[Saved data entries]
◆ ◆ ◆ ◆

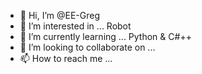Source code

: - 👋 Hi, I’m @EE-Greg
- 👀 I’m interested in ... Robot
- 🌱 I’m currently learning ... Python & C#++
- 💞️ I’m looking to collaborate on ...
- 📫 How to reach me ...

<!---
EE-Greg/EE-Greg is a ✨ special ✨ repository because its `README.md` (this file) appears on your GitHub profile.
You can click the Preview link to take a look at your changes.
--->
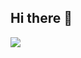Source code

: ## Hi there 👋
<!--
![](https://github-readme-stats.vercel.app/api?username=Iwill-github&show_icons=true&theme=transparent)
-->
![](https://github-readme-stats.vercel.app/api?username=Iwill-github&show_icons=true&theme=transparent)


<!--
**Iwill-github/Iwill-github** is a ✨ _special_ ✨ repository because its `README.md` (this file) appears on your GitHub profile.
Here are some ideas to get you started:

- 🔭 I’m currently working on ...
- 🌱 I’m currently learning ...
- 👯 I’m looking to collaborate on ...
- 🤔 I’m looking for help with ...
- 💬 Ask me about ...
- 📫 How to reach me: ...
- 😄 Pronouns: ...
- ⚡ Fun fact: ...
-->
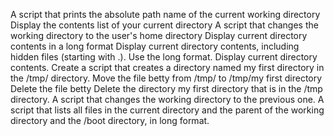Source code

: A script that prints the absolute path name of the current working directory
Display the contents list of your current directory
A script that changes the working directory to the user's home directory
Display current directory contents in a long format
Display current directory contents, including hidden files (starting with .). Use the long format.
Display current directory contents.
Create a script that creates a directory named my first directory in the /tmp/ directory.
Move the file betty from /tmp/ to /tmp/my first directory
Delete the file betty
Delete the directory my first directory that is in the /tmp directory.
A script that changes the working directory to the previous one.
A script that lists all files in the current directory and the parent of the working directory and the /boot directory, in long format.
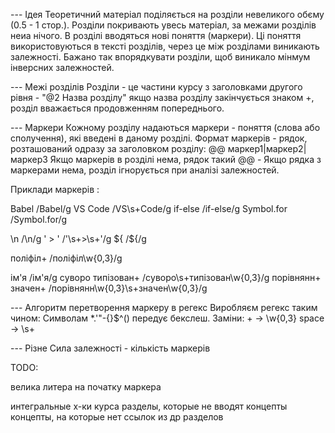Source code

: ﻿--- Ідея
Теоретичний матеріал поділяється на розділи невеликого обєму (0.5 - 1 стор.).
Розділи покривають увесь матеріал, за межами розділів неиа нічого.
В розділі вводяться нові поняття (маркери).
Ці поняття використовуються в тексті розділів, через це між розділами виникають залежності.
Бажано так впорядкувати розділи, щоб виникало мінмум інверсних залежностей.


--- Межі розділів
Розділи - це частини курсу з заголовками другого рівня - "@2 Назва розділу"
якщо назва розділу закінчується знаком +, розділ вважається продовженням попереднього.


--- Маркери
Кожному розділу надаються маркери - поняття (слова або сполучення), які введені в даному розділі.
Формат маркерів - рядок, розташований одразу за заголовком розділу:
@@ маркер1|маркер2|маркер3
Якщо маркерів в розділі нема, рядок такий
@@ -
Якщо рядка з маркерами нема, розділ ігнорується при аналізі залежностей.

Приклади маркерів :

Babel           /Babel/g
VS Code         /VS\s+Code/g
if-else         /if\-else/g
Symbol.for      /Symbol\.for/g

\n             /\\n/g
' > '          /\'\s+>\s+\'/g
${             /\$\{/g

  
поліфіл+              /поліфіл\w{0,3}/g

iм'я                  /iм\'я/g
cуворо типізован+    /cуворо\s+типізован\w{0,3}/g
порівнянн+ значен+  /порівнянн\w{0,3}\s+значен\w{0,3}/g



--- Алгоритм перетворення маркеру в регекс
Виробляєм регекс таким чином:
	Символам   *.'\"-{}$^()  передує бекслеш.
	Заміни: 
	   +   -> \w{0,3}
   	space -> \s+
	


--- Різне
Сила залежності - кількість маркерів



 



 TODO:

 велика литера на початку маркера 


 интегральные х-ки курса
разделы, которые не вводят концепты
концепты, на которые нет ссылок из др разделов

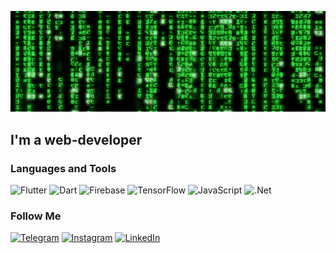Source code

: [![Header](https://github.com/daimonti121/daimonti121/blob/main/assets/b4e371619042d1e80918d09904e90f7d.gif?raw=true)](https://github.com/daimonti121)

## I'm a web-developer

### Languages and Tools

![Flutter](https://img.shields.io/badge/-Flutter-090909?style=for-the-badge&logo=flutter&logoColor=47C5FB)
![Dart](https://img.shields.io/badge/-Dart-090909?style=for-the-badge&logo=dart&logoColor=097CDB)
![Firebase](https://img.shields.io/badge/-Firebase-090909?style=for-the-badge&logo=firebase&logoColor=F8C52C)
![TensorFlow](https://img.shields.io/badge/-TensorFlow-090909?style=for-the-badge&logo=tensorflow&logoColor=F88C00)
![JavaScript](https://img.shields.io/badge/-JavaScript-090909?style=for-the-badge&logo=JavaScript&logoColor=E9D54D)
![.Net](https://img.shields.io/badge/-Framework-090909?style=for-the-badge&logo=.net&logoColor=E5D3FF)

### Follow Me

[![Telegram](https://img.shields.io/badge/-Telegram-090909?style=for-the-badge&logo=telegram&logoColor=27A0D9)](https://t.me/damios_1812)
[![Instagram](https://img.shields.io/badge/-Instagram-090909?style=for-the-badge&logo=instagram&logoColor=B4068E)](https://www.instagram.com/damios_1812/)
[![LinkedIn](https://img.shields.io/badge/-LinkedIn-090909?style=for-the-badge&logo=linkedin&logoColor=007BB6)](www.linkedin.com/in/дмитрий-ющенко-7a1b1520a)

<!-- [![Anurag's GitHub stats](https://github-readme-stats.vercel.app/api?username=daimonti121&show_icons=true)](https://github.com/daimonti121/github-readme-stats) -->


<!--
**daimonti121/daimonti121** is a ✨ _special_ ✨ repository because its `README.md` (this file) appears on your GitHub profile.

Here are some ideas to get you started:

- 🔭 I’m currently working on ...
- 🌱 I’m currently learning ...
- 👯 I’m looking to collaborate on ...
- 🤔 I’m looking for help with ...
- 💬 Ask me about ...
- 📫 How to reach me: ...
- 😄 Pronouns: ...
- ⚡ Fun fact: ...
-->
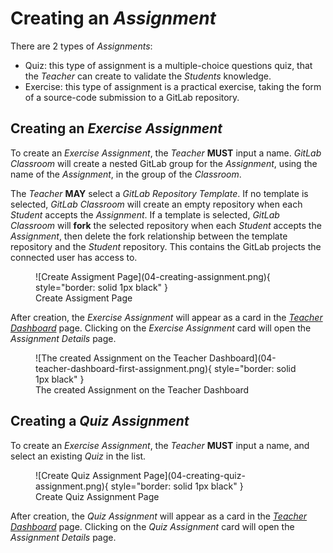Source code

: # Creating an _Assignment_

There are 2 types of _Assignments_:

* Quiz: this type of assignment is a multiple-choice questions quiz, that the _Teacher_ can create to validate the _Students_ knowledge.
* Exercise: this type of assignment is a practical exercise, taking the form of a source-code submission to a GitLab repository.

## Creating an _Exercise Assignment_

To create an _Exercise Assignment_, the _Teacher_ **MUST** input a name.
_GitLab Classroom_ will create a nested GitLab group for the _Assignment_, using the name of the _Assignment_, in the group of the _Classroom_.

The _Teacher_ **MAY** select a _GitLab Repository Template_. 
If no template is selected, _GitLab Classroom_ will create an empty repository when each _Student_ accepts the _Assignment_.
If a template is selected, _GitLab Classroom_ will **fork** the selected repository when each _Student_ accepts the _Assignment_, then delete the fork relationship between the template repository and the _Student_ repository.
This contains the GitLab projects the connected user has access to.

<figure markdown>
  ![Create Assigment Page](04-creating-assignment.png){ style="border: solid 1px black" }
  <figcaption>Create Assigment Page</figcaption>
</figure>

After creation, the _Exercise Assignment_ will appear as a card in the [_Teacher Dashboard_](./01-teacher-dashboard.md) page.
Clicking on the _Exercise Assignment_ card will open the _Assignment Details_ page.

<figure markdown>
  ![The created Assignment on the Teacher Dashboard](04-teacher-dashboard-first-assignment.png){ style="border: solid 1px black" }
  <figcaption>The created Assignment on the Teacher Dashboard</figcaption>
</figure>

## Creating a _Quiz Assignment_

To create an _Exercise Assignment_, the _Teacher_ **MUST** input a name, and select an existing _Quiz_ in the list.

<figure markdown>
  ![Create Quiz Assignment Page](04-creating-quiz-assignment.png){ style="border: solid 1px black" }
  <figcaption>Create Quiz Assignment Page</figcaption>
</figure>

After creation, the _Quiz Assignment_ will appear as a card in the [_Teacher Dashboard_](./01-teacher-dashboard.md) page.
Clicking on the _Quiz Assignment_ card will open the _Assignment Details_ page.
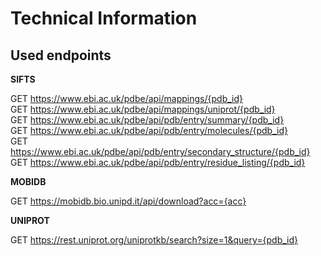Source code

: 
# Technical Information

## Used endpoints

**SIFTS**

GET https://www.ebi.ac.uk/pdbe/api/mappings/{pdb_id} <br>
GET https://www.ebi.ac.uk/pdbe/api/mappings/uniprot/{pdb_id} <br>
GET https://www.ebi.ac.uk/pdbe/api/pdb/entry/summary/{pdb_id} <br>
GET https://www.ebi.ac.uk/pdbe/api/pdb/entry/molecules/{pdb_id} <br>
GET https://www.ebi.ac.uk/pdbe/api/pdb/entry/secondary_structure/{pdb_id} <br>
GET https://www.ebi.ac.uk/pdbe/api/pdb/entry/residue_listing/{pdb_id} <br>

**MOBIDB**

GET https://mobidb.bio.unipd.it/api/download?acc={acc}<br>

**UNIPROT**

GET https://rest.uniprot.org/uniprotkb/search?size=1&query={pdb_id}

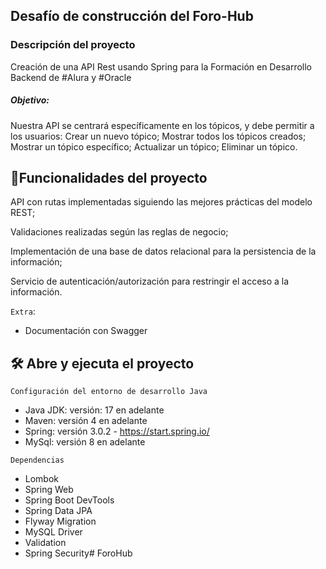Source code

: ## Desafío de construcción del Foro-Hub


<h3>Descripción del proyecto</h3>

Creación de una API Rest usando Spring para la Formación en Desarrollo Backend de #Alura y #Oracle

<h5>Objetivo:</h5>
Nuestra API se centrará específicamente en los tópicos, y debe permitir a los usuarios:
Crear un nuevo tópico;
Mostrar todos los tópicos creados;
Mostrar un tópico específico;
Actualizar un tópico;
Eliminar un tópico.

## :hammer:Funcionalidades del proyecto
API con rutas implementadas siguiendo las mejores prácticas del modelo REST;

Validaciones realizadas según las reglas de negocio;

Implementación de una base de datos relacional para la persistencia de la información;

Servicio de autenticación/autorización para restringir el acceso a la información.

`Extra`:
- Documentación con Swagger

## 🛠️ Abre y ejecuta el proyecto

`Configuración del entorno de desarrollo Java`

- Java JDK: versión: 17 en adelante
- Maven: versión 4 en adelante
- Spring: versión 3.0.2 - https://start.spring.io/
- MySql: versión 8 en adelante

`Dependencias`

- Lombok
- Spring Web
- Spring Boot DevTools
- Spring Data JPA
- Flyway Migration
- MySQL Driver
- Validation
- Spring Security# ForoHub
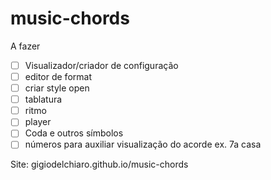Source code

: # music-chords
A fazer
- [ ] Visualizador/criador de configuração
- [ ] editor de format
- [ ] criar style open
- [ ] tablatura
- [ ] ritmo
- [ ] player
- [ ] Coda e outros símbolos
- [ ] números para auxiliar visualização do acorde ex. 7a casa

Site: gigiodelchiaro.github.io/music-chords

◆ ◆ ◆ ◆

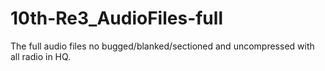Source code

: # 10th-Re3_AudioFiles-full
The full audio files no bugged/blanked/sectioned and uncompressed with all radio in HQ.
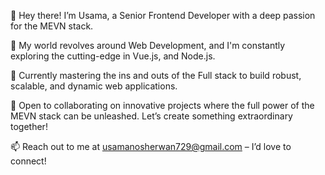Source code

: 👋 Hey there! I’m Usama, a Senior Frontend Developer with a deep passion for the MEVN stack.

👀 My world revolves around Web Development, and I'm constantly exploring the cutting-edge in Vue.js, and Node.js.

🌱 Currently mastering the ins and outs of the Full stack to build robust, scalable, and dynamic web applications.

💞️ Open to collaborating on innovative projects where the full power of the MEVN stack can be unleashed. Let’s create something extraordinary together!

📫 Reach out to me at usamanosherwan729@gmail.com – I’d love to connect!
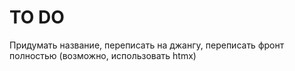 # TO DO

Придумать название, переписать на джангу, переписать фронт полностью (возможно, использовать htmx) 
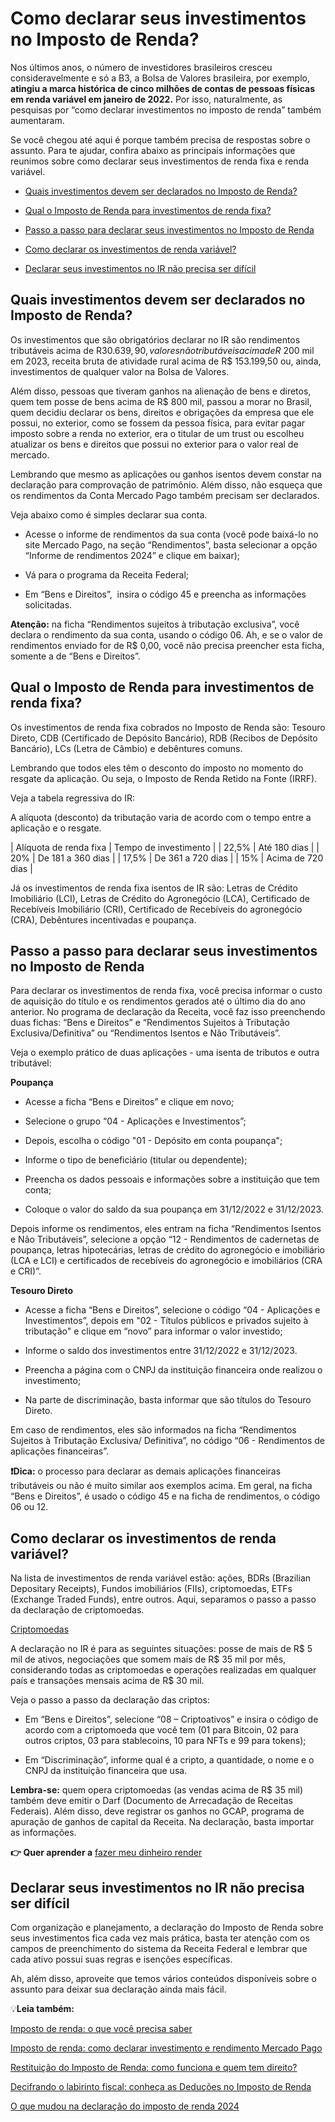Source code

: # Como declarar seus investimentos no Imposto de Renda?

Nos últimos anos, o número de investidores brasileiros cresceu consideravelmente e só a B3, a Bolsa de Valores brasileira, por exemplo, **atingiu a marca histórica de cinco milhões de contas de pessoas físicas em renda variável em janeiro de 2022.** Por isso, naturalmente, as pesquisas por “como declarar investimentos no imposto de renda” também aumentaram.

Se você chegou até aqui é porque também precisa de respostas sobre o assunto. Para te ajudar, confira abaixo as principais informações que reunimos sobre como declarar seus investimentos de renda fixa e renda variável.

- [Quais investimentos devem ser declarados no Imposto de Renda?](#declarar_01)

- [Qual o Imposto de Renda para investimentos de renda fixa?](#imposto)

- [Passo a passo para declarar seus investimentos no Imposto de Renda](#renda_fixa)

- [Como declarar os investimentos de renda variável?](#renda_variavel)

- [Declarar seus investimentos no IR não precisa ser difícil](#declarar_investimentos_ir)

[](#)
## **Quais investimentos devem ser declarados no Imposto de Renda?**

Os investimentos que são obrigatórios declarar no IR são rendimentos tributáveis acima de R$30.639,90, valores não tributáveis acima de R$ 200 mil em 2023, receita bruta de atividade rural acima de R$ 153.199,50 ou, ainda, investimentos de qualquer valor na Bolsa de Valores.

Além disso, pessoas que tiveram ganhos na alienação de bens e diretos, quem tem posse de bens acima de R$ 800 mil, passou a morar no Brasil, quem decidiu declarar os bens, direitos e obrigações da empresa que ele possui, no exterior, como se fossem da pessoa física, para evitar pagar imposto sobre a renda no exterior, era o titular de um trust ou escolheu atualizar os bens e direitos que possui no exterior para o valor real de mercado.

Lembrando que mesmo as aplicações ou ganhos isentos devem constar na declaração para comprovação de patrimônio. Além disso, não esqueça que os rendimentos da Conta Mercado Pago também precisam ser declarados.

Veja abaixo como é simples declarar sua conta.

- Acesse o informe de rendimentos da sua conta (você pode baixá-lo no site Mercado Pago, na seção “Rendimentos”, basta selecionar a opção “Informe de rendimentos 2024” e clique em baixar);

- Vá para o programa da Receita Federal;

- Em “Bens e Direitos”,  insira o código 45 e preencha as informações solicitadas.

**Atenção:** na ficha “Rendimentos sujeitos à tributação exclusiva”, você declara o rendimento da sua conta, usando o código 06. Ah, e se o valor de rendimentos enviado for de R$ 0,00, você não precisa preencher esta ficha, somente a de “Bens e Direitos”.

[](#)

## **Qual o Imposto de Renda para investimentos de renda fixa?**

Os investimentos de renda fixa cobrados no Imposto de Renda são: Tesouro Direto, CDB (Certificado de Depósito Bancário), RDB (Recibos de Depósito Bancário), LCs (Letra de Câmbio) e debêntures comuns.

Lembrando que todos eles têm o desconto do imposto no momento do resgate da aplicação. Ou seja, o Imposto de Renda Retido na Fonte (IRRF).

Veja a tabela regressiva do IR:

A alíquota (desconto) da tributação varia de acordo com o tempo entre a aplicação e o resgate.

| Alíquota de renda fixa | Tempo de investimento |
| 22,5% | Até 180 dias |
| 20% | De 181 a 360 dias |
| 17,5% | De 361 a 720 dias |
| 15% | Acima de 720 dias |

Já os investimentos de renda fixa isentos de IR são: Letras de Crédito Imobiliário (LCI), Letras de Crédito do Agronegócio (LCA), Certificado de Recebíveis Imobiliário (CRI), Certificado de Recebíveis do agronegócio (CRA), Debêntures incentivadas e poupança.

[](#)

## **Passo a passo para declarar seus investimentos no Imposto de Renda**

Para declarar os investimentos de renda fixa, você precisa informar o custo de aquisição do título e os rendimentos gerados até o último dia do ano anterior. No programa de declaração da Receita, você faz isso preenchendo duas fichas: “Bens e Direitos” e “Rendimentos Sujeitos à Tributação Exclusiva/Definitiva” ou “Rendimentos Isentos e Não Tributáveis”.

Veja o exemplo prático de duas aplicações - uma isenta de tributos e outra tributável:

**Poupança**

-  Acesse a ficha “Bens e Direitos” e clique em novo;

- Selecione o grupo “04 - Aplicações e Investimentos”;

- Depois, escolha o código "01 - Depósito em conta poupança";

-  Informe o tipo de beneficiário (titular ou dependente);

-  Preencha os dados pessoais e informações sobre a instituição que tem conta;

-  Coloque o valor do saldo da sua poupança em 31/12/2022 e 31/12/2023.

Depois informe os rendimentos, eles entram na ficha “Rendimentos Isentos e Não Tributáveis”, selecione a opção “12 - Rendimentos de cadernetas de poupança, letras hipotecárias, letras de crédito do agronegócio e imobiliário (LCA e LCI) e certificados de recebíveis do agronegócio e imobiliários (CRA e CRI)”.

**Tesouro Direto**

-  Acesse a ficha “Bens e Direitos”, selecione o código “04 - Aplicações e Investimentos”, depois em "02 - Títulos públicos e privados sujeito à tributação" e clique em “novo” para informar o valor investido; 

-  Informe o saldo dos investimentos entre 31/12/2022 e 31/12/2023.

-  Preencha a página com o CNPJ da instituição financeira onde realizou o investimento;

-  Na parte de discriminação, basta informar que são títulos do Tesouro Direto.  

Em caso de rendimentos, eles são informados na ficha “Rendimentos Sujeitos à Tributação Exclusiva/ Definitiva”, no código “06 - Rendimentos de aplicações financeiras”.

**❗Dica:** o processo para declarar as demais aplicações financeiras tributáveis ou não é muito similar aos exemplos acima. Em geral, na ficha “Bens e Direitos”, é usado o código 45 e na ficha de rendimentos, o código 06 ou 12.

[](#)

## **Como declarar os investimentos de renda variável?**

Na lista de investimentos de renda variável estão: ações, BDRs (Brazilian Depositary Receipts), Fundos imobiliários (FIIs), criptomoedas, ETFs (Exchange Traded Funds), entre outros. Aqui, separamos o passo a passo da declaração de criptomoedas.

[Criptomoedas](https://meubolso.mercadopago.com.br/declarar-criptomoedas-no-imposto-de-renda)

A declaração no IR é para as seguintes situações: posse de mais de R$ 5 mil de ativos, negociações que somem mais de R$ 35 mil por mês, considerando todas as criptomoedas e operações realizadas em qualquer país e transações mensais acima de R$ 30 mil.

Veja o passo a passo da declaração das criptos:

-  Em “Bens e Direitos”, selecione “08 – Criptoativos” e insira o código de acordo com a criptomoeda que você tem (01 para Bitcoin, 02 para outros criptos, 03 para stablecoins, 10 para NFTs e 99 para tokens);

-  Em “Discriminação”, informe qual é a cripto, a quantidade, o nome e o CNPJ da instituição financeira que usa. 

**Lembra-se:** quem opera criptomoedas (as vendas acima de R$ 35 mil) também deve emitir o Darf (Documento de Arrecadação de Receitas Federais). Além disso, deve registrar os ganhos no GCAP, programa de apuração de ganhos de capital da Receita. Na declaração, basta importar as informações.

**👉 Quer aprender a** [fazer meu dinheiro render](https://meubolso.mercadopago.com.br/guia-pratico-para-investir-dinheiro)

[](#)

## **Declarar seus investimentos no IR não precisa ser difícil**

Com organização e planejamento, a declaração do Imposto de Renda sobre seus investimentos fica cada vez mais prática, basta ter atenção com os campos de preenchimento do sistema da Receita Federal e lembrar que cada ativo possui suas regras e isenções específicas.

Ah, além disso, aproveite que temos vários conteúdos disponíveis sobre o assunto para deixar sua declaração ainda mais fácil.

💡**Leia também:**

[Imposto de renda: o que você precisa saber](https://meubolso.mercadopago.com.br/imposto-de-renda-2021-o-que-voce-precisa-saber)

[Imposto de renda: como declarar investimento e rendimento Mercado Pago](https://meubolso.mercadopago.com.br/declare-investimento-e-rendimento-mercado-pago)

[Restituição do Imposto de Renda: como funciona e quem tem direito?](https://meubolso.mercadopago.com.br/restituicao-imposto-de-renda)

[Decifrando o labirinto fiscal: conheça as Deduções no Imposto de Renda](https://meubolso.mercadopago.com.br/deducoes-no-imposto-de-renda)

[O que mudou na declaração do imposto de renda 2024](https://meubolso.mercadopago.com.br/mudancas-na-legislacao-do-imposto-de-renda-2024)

◆ ◆ ◆ ◆

▶ _PROMPT_
The word to find is "Display". Copy every line of the data that holds it.

▶ _THE ANSWER_
Display the contents list of your current directory
Display current directory contents in a long format
Display current directory contents, including hidden files (starting with .). Use the long format.
Display current directory contents.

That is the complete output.